Below all this code, add an event listener to the stage of type MouseEvent.CLICK. In the click handler function we will create a new circle on the stage, if doing so is appropriate for the current situation.


stage.addEventListener(MouseEvent.CLICK, clickHandler);

function clickHandler(event:MouseEvent):void

{

     var c:Circle = new Circle();

     c.x = mouseX;

     c.y = mouseY;

     c.scaleX = Math.max(1, Math.random() * 3);

     c.scaleY = c.scaleX;

     if (collisionWithAnyCircle(c))

     {

           c = null;

     }

     else

     {

           if (Math.random() > 0.7)

           {

                c.xInc = 1;

           }

           else if (Math.random() > 0.4)

           {

                c.xInc = -1;

           }

           else

           {

                c.xInc = 0;

           }

           if (Math.random() > 0.7)

           {

                c.yInc = 1;

           }

           else if (Math.random() > 0.4)

           {

                c.yInc = -1;

           }

           else

           {

                if (c.xInc == 0)

                {

                      c.yInc = 1;

                }

                else

                {

                      c.yInc = 0;

                }

           }

           if (c.xInc < 1)

           {

                c.xInc = -Math.max(1, c.xInc * Math.random() * 5);

           }

           else

           {

                c.xInc = Math.max(1, c.xInc * Math.random() * 5);

           }

           if (c.yInc < 1)

           {

                c.yInc = -Math.max(1, c.yInc * Math.random() * 5);

           }

           else

           {

                c.yInc = Math.max(1, c.yInc * Math.random() * 5);

           }

           addChild(c);

           circles.push(c);

     }

}

So basically here, a new instance of the class Circle is created and is assigned its coordinates to the mouse position. It also gets assigned a random scale. But before it can be added to the stage, we must check if it overlaps with any other circle. This is done by using the function collisionWithAnyCircle.

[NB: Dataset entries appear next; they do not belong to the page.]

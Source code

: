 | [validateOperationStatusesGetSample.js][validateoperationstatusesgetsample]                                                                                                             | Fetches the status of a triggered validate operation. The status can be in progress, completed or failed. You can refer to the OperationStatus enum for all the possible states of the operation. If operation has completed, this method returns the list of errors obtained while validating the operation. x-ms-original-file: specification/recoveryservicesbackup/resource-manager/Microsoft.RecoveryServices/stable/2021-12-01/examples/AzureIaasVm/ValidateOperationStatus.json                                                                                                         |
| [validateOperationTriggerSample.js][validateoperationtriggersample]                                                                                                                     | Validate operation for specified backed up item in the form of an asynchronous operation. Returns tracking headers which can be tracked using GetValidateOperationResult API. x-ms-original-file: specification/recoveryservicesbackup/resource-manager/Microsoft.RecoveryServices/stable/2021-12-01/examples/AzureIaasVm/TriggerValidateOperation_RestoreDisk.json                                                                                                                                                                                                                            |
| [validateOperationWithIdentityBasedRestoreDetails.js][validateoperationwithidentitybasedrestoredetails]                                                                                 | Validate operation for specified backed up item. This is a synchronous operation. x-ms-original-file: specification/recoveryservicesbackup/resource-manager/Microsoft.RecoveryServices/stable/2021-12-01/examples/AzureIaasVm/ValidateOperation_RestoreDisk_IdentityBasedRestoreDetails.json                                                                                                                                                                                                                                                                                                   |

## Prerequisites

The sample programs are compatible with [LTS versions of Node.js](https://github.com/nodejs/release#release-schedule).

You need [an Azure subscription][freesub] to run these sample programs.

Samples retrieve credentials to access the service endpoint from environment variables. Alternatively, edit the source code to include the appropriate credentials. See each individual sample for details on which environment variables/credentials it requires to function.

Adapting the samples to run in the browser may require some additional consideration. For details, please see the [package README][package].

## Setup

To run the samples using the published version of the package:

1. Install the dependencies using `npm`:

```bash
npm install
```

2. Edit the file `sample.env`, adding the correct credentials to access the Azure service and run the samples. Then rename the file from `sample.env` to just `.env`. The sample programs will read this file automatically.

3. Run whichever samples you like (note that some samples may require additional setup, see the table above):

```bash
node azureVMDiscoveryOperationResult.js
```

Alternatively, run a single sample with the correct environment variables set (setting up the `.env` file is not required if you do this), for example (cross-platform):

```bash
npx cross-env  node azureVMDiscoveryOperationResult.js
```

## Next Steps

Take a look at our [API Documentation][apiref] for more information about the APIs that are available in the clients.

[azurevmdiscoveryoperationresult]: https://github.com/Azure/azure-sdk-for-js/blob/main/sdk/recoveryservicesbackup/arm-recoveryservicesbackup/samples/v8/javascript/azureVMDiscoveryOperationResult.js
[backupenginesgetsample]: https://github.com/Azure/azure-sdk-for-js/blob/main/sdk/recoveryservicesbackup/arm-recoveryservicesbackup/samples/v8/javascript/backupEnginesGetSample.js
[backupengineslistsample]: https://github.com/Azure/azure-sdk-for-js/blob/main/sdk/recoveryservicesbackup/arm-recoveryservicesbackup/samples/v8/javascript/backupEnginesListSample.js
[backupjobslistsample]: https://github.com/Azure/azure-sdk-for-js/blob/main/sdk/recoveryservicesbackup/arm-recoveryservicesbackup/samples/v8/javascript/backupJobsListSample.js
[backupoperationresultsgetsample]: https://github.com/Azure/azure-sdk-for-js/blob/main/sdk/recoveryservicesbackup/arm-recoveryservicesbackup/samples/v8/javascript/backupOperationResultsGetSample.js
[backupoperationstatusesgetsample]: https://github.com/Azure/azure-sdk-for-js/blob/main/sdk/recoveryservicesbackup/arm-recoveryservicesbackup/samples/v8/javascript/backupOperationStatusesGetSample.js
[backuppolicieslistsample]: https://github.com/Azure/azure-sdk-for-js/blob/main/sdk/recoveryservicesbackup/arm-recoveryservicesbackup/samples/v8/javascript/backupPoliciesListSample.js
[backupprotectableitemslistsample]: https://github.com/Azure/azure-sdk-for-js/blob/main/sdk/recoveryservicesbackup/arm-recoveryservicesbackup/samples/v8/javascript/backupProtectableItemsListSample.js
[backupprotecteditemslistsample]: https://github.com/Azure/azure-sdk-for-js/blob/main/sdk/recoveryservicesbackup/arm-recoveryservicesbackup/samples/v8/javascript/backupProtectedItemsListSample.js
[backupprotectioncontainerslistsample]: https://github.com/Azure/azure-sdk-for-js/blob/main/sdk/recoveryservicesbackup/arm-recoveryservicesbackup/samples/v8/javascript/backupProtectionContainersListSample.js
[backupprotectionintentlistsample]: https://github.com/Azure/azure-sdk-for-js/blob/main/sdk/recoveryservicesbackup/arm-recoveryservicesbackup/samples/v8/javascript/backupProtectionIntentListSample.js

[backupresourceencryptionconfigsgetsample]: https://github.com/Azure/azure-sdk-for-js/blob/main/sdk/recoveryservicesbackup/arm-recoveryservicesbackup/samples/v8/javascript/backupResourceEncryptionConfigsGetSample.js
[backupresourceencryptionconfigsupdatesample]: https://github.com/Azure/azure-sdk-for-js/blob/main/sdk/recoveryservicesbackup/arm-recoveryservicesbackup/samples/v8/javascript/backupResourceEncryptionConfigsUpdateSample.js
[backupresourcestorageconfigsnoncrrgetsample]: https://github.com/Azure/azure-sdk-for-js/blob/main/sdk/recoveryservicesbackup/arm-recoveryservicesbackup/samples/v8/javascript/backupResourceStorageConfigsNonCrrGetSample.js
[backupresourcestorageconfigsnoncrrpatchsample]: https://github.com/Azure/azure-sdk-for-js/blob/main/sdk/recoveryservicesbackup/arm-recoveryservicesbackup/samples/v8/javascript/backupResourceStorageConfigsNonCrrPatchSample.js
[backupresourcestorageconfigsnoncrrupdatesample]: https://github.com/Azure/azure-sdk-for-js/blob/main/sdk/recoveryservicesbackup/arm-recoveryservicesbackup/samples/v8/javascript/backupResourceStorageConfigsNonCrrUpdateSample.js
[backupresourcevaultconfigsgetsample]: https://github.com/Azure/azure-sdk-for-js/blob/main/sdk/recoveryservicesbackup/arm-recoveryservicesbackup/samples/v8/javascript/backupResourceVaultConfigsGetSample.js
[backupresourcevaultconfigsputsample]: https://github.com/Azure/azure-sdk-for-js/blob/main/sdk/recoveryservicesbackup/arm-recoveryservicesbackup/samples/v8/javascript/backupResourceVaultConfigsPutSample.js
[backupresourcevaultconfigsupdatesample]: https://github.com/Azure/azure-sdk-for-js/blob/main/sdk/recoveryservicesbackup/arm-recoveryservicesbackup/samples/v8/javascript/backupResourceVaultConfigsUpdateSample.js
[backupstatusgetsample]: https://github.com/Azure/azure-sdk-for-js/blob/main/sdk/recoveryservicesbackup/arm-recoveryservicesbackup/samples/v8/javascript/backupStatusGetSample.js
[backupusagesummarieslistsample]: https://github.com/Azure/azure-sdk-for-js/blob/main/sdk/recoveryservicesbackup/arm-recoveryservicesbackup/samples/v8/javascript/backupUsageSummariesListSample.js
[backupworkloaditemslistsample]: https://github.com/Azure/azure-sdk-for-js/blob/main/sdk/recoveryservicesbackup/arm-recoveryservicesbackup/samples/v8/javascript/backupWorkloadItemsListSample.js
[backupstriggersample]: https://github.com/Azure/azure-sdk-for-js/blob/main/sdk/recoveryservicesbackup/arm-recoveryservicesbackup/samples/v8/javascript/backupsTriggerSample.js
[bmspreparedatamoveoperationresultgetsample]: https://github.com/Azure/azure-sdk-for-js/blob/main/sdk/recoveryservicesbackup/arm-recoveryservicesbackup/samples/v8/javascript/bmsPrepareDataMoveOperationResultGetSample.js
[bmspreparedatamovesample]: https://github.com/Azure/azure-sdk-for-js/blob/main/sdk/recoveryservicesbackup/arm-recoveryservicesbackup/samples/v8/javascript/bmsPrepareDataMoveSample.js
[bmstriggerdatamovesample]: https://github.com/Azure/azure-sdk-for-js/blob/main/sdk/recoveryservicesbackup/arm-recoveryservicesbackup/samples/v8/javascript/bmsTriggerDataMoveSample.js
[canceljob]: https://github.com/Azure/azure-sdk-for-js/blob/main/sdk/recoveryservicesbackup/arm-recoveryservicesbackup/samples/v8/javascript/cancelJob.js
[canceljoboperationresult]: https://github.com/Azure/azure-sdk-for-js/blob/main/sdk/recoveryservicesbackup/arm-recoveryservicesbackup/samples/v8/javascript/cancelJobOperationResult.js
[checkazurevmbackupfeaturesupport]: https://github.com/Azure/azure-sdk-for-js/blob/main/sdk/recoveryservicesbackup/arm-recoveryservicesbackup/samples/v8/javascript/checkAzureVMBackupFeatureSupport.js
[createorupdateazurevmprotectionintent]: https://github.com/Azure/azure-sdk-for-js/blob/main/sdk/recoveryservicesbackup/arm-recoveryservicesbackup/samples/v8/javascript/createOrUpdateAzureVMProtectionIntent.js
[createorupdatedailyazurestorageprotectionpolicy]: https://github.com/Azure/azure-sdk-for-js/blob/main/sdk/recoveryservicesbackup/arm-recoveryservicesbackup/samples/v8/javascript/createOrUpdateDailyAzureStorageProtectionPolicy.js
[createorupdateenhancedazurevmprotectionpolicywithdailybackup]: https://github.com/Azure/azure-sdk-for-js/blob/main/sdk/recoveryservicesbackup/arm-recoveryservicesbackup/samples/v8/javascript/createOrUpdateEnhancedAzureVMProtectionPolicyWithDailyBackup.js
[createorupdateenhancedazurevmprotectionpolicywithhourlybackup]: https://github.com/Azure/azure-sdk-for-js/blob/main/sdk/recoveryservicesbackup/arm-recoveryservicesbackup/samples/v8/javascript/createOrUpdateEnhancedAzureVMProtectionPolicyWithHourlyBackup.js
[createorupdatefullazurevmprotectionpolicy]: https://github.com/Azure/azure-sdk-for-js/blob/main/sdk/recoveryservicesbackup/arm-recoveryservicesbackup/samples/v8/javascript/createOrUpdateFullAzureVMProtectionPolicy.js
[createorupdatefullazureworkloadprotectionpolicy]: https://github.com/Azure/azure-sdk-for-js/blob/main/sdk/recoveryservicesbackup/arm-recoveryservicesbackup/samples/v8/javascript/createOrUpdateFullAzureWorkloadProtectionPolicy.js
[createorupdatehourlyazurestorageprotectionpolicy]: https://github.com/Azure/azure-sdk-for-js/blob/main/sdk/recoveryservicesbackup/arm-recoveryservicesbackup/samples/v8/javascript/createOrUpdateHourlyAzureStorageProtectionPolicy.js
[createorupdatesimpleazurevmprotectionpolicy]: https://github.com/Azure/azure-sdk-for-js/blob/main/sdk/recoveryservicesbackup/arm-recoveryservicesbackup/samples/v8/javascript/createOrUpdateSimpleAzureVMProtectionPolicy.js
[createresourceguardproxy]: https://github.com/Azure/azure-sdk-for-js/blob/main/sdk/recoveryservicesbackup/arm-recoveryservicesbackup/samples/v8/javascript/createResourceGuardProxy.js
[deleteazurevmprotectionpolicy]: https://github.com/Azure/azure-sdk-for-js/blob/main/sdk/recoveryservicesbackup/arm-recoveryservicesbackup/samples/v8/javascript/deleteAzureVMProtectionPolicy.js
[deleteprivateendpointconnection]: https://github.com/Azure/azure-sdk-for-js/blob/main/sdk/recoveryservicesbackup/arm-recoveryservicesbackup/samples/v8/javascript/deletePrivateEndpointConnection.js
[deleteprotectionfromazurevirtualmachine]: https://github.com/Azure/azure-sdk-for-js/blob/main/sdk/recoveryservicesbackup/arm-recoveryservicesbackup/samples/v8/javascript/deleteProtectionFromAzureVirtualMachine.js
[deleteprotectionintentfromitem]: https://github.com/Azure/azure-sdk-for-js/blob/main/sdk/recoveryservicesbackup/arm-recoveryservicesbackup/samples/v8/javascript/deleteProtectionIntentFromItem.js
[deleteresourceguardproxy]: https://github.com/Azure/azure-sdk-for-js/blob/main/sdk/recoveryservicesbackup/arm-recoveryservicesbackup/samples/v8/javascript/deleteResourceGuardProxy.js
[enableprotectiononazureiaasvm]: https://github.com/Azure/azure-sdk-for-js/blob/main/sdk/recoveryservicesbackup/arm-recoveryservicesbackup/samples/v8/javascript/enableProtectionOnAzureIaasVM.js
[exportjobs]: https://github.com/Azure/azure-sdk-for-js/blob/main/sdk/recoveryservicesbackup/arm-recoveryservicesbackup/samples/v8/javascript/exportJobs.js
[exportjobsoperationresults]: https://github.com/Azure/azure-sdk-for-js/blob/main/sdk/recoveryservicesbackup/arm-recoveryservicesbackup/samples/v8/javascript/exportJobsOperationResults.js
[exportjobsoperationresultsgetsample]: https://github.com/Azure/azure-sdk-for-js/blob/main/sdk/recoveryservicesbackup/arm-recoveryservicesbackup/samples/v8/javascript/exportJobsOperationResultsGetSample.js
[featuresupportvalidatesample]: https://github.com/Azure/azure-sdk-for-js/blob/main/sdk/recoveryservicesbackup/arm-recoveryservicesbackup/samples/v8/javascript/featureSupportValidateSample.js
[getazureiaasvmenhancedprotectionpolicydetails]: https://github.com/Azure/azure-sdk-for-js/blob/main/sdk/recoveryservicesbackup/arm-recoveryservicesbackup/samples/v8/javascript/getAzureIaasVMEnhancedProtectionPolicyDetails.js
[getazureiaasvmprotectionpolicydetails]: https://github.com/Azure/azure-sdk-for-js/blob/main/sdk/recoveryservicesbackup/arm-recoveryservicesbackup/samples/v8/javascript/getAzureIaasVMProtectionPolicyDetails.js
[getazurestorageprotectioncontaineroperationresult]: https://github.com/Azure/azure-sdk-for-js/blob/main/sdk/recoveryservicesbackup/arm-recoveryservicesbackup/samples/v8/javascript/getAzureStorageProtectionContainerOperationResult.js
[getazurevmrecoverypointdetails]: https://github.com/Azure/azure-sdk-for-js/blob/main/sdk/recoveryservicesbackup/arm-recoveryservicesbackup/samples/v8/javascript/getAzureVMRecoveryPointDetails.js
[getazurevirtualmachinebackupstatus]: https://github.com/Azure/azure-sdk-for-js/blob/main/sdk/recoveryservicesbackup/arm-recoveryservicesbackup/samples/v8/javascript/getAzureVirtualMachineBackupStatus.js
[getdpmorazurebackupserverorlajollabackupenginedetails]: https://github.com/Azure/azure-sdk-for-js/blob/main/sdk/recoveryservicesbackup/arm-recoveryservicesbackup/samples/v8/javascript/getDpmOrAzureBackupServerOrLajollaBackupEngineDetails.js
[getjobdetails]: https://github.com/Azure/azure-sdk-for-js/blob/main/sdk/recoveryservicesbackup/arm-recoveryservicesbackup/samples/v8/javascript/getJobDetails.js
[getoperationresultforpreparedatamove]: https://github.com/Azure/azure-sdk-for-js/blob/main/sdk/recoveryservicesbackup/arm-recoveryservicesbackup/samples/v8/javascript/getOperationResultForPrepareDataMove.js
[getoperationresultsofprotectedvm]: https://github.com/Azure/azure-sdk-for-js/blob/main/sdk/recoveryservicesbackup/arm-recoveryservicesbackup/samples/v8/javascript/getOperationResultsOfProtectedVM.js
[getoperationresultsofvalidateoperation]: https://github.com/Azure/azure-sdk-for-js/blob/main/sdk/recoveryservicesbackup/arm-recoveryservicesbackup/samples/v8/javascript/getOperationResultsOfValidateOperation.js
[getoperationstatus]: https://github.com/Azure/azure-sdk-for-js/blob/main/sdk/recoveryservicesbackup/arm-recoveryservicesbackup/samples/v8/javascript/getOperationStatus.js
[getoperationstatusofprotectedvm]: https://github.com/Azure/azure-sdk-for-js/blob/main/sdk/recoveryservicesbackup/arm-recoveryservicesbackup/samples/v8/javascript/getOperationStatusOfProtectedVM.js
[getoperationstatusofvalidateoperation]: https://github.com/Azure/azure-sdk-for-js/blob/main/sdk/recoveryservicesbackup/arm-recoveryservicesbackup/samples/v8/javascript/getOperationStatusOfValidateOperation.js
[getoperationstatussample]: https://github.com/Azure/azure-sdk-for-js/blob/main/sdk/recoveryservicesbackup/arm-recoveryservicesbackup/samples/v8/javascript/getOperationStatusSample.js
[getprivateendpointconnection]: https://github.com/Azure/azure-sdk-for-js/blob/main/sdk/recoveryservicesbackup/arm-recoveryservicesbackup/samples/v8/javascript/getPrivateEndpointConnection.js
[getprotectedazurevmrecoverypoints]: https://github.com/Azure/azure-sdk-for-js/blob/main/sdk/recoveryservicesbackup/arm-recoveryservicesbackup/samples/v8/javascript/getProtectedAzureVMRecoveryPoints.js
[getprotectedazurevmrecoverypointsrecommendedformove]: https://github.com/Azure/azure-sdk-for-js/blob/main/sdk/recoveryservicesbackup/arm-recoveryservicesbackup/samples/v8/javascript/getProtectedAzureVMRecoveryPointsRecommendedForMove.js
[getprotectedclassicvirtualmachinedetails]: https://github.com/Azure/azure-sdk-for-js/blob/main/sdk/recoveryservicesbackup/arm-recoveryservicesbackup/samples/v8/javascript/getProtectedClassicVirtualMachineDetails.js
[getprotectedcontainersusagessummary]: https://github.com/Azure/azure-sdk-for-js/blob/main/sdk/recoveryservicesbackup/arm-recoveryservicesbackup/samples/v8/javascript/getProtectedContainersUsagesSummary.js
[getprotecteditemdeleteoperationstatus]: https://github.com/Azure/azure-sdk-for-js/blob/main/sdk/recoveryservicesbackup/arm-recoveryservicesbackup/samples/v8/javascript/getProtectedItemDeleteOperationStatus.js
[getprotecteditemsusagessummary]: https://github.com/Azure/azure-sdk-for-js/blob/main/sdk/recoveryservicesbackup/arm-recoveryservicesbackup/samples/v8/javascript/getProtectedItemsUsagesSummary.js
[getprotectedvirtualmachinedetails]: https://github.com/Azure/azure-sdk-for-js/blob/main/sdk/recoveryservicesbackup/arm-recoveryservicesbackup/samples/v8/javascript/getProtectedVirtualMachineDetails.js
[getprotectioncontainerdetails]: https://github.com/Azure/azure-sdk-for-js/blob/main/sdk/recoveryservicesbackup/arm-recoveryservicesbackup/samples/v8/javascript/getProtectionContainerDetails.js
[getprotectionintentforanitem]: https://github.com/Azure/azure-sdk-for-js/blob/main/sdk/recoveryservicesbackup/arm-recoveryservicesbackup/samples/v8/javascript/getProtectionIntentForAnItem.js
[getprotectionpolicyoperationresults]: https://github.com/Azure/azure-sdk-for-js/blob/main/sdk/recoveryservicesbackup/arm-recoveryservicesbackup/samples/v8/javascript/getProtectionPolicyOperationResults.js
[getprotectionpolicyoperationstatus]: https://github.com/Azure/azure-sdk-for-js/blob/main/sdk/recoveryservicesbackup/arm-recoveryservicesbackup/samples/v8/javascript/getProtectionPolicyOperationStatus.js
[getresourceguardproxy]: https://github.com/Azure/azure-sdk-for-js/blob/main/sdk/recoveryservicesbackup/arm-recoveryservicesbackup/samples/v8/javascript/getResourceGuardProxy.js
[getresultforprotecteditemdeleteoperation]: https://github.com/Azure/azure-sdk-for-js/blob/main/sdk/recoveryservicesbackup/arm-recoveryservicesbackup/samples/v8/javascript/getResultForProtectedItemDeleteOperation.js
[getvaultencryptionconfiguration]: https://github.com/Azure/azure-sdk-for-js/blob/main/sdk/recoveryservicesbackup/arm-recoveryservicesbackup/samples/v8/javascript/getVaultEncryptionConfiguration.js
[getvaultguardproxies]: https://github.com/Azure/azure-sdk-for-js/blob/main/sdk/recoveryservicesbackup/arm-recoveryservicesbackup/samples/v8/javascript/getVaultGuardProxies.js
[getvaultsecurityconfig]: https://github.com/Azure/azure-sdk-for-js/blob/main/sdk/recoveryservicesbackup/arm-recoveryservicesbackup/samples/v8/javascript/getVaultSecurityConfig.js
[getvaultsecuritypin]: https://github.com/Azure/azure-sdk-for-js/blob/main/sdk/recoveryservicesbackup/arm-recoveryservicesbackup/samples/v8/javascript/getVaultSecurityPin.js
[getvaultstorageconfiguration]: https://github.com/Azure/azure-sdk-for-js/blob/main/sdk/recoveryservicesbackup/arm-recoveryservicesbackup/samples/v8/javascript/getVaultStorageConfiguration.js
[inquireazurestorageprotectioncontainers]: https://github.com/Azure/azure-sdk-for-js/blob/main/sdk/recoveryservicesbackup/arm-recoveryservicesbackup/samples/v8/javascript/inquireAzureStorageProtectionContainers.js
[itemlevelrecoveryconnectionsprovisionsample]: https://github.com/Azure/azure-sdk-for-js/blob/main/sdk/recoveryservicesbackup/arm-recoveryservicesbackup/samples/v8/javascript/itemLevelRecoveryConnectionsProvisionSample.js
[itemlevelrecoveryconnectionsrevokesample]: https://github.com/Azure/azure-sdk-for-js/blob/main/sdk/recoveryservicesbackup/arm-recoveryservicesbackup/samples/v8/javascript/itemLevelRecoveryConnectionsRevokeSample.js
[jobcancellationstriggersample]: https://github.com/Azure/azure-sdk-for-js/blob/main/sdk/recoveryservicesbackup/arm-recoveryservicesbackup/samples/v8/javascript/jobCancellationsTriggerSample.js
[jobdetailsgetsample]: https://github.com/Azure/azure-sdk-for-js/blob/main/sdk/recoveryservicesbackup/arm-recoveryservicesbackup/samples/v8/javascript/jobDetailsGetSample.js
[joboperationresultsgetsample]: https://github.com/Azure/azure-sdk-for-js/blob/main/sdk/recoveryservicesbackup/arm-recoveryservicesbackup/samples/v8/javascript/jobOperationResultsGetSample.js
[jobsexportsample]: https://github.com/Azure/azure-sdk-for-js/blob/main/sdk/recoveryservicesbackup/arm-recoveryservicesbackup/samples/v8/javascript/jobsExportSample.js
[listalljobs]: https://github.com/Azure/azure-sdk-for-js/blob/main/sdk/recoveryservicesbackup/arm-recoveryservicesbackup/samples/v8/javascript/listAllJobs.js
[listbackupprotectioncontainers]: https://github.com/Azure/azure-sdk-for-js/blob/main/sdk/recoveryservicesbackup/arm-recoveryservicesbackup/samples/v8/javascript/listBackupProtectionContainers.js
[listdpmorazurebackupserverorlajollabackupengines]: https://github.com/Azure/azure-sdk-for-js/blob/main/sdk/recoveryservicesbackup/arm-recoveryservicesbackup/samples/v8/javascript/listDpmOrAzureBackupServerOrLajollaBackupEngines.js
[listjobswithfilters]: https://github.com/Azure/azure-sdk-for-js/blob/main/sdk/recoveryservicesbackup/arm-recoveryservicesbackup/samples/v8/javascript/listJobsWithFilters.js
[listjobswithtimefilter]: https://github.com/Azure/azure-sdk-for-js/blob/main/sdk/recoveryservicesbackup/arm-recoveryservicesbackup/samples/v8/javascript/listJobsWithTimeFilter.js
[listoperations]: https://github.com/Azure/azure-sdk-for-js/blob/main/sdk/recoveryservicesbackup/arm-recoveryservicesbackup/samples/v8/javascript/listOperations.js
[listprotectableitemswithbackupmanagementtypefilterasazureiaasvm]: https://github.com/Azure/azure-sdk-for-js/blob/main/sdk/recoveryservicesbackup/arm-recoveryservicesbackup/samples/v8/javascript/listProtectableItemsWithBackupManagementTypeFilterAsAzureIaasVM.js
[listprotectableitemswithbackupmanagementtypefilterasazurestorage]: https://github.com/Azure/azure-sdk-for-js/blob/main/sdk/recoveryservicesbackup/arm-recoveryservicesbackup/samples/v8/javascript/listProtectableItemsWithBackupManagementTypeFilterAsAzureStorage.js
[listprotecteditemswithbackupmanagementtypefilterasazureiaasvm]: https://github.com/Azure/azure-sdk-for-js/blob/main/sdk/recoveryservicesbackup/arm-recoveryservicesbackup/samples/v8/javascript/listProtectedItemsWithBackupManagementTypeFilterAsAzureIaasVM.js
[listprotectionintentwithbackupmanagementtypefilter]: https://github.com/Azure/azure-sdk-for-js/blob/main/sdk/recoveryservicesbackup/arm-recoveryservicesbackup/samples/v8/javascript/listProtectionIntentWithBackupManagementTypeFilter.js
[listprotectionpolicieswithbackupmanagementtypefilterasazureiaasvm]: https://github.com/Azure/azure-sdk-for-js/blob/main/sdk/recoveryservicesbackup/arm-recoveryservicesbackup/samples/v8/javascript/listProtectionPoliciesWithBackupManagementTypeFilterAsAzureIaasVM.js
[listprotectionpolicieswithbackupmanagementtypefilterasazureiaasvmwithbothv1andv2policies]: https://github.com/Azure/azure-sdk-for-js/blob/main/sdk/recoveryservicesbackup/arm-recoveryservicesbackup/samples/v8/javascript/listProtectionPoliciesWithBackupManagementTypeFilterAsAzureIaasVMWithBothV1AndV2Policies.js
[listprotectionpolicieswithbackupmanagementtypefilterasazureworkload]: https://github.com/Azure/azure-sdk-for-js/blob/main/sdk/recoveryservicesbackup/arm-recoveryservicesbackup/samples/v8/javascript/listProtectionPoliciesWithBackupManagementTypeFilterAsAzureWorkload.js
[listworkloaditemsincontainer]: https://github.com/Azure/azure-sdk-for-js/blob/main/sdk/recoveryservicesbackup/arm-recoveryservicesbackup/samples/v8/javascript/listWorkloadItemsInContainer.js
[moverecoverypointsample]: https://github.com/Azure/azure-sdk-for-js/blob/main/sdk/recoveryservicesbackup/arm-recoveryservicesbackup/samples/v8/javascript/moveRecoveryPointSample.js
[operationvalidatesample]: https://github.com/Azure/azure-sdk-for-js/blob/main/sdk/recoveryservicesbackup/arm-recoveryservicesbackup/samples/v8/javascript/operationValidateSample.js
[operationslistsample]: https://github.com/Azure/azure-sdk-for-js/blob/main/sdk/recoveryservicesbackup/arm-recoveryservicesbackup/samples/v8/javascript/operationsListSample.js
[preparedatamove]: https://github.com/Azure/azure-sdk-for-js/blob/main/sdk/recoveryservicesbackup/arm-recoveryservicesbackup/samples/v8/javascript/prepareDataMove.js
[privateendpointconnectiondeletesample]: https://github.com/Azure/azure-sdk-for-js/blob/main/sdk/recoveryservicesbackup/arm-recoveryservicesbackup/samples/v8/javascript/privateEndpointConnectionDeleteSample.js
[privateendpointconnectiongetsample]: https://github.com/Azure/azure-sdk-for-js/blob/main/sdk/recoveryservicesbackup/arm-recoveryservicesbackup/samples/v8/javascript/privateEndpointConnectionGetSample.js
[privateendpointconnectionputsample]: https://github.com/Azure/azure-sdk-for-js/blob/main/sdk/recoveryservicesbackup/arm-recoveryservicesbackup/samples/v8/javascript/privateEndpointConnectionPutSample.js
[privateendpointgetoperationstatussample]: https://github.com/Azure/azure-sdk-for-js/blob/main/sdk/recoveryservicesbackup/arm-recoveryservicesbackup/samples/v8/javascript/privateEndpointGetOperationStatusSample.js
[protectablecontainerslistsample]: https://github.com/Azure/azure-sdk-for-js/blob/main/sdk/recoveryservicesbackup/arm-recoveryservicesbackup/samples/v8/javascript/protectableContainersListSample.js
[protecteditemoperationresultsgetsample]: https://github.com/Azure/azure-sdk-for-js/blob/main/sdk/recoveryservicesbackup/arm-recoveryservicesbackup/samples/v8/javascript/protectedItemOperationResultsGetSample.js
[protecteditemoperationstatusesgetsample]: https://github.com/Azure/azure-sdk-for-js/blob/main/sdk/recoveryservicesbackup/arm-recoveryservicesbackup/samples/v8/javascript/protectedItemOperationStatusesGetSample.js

In case there is a collision, the circles value is set to null and it never gets instantiated. Otherwise, it gets added to the stage and gets assigned values for xInc and yInc.

There are Dynamic properties. All classes which are Dynamic (Like the ones generated automatically by Flash), can be added properties at runtime. The values of these are randomized. After the assignments of these values, the newly created circle gets added to the stage and to the array of circles.

And here is the “collisionWithAnyCircle” function:


function collisionWithAnyCircle(c:Circle):Boolean

{

     for (i = 0; i < circles.length; i++)

     {

           if (circleCollision(c, circles[i]))

           {

                return true;

           }

     }

     return false;

}

 

Step 6)

You can now proceed to making the graphics suitable to your needs. For example, it can be made into an underwater scene where the circles will be bubbles as below. (Watch the video to see how I did this).

actionscript 3.0 game demo

After studying this tutorial, you will find that programming in Flash Actionscript 3 is not that hard. I will leave it to you to finish the work. Good luck!!